Dataset excerpts
┄┄┄┄┄┄┄┄┄┄
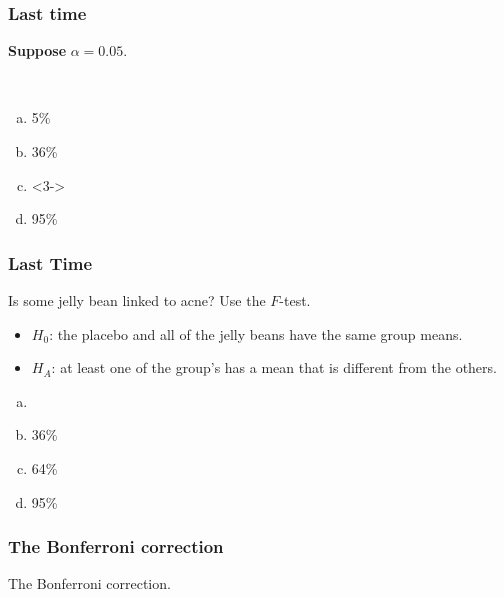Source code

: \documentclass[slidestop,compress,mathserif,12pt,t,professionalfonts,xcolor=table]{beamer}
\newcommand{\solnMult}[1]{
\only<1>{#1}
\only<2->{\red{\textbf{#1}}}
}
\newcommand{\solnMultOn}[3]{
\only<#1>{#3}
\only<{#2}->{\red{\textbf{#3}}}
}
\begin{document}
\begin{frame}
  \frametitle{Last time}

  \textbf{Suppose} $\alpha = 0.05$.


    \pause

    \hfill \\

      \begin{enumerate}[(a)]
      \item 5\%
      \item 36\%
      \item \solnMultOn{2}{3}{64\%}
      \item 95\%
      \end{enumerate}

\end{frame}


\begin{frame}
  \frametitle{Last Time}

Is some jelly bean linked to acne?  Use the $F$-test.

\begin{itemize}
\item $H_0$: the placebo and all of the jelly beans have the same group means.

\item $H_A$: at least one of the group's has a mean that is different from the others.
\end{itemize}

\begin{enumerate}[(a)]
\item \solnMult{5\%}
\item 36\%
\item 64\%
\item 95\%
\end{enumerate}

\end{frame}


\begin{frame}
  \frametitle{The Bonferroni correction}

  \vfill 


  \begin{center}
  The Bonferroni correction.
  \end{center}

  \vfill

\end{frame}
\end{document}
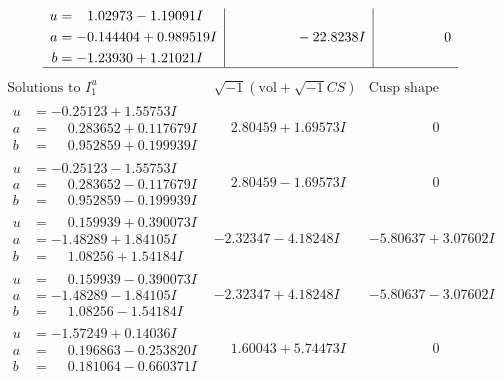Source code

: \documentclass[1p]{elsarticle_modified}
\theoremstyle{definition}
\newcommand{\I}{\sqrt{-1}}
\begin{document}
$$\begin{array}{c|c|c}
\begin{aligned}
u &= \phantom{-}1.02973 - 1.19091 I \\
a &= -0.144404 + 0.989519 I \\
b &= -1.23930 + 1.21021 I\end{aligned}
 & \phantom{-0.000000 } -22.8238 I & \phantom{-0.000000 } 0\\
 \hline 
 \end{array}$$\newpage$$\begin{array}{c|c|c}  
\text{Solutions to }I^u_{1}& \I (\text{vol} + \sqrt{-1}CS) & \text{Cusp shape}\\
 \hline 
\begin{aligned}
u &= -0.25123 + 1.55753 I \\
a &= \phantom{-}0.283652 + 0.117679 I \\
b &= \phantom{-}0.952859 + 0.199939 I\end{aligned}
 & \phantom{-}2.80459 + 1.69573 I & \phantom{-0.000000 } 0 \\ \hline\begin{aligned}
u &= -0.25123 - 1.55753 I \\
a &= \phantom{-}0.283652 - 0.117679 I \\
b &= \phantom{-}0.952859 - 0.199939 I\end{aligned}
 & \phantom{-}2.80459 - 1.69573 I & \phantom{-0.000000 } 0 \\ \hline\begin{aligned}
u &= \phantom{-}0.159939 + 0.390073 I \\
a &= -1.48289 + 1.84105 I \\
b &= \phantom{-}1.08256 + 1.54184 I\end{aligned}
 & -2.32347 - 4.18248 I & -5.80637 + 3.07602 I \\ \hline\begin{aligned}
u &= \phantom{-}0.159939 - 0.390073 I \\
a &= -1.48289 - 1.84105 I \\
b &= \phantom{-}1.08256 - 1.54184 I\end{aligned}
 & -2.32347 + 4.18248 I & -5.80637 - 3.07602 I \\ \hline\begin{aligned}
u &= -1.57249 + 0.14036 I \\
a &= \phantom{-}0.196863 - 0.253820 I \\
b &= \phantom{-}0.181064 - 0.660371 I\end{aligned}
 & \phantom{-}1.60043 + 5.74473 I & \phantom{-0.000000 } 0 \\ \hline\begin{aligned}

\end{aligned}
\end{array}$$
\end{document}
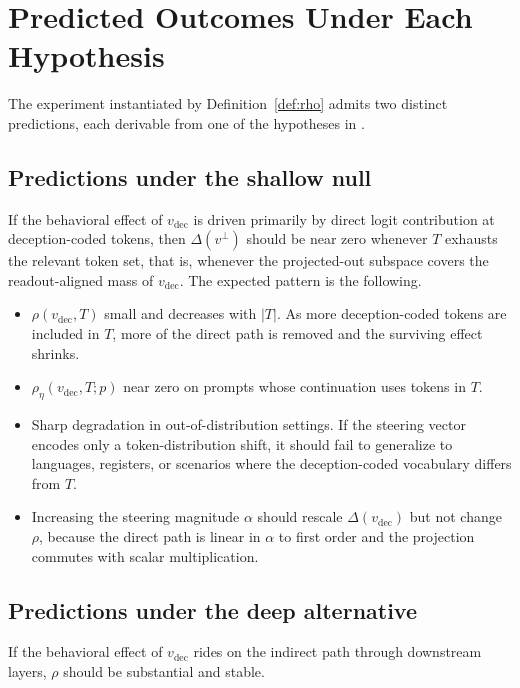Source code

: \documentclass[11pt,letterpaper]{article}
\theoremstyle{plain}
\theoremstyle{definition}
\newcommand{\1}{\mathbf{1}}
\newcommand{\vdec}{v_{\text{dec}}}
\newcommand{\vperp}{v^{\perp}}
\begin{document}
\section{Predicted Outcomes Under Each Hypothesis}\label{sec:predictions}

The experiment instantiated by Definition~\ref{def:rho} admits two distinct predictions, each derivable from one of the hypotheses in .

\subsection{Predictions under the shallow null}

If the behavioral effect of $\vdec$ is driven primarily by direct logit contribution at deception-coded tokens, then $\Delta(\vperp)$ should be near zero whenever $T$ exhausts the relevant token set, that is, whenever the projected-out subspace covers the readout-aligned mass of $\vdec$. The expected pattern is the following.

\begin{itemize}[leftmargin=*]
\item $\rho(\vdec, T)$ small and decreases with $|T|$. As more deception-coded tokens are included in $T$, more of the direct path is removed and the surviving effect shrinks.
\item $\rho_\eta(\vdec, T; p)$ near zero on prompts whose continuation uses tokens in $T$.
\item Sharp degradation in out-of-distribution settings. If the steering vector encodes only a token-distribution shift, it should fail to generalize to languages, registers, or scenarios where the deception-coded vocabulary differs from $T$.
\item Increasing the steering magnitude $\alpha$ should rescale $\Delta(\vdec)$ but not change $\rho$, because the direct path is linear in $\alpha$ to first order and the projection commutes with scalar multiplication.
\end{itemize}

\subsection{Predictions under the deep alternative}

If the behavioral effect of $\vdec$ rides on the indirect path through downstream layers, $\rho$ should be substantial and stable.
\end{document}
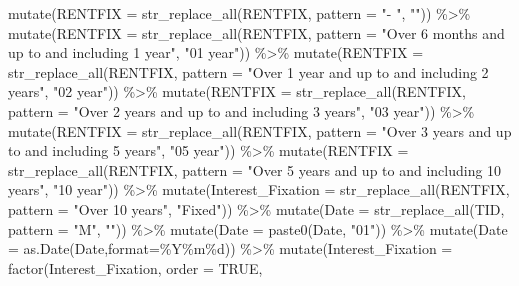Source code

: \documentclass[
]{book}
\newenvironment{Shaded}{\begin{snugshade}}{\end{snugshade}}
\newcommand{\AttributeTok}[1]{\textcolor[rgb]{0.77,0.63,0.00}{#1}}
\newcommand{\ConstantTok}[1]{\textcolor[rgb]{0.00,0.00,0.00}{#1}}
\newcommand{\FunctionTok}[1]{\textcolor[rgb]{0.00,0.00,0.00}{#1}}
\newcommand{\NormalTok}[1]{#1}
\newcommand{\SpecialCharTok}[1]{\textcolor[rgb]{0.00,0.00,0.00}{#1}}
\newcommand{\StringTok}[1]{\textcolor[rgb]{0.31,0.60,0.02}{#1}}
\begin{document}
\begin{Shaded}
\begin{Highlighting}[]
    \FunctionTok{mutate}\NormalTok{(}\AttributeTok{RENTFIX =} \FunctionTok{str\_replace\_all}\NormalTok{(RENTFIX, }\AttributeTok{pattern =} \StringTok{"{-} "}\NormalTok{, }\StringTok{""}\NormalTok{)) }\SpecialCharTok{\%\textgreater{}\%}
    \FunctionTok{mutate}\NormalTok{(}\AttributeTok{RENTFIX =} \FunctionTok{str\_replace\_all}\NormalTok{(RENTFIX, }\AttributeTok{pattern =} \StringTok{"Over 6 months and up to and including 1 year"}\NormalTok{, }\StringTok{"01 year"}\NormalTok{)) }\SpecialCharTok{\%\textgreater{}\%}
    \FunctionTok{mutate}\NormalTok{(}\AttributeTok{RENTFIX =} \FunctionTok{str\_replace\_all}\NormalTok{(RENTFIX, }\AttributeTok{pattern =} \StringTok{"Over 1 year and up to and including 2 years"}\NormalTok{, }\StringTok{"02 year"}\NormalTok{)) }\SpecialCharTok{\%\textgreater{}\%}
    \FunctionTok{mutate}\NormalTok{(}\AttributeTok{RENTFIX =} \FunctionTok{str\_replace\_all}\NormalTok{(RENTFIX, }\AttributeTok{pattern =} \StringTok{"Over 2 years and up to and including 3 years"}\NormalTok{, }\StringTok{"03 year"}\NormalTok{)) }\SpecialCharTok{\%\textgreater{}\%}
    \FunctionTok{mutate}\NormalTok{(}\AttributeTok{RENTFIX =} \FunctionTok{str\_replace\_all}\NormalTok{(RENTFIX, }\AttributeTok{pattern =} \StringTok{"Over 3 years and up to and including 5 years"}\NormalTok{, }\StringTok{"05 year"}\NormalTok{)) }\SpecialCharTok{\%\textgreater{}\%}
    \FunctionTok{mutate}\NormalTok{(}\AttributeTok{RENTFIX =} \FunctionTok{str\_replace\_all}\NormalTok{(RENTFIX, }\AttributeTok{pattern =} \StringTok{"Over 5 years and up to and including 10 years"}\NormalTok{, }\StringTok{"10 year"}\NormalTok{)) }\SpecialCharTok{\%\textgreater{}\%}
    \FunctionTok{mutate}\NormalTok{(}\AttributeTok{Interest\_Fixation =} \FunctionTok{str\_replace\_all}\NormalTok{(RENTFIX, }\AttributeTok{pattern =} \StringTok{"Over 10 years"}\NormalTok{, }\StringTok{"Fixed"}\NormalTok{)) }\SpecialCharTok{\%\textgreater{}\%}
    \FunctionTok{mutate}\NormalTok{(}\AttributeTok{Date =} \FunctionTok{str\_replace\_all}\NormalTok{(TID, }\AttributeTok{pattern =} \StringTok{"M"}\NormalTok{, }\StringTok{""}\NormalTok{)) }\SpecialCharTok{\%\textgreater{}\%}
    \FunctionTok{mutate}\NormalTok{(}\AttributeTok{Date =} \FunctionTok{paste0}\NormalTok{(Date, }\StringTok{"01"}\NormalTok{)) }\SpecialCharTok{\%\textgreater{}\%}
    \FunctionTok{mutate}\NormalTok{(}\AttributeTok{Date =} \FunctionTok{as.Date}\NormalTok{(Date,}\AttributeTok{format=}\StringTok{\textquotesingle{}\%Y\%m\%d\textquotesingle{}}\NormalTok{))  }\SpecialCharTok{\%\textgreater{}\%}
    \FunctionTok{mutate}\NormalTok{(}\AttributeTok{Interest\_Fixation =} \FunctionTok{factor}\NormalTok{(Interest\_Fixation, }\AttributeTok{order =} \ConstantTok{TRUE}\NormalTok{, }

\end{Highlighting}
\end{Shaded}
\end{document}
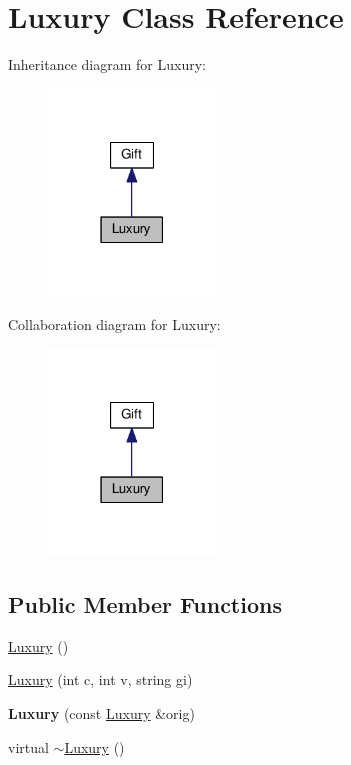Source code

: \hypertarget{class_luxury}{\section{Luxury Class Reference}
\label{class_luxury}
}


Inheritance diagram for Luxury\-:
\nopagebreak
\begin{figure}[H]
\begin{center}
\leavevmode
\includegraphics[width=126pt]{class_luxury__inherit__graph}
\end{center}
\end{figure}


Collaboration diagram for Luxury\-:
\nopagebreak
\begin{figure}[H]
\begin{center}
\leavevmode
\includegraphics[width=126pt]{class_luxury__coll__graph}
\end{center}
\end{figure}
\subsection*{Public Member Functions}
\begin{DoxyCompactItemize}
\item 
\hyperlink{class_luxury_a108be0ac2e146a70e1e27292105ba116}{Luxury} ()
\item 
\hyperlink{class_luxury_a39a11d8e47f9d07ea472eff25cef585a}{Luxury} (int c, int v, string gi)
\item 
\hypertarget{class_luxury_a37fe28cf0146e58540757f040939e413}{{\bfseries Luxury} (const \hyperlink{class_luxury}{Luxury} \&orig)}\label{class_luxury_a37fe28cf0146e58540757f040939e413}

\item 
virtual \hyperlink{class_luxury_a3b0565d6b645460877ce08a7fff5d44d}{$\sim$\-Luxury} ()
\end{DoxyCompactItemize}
┄┄┄┄┄┄┄┄┄┄
(What is needed):
Starting from the line that contains "Collaboration diagram for", reproduce each line of the data exactly through the last one.

(Answer area):
Collaboration diagram for Luxury\-:
\nopagebreak
\begin{figure}[H]
\begin{center}
\leavevmode
\includegraphics[width=126pt]{class_luxury__coll__graph}
\end{center}
\end{figure}
\subsection*{Public Member Functions}
\begin{DoxyCompactItemize}
\item 
\hyperlink{class_luxury_a108be0ac2e146a70e1e27292105ba116}{Luxury} ()
\item 
\hyperlink{class_luxury_a39a11d8e47f9d07ea472eff25cef585a}{Luxury} (int c, int v, string gi)
\item 
\hypertarget{class_luxury_a37fe28cf0146e58540757f040939e413}{{\bfseries Luxury} (const \hyperlink{class_luxury}{Luxury} \&orig)}\label{class_luxury_a37fe28cf0146e58540757f040939e413}

\item 
virtual \hyperlink{class_luxury_a3b0565d6b645460877ce08a7fff5d44d}{$\sim$\-Luxury} ()
\end{DoxyCompactItemize}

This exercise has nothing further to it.